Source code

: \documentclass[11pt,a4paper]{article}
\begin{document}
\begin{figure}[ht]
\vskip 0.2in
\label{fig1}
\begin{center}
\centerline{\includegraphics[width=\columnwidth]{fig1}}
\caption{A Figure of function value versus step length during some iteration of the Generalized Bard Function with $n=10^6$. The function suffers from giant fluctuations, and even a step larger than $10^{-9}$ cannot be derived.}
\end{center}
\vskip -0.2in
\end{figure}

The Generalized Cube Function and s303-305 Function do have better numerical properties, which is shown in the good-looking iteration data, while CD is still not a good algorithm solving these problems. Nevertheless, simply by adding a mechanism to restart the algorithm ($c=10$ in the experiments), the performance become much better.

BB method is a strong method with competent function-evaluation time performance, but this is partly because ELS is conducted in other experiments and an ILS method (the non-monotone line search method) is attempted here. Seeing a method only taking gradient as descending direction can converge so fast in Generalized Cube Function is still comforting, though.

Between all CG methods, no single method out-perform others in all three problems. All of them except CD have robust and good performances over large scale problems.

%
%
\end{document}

★ ★ ★ ★

■ Exercise description
Would you return, unchanged, the lines from the one containing "Between all CG" through the end of the entries?

■ Answer space
Between all CG methods, no single method out-perform others in all three problems. All of them except CD have robust and good performances over large scale problems.

%
%
\end{document}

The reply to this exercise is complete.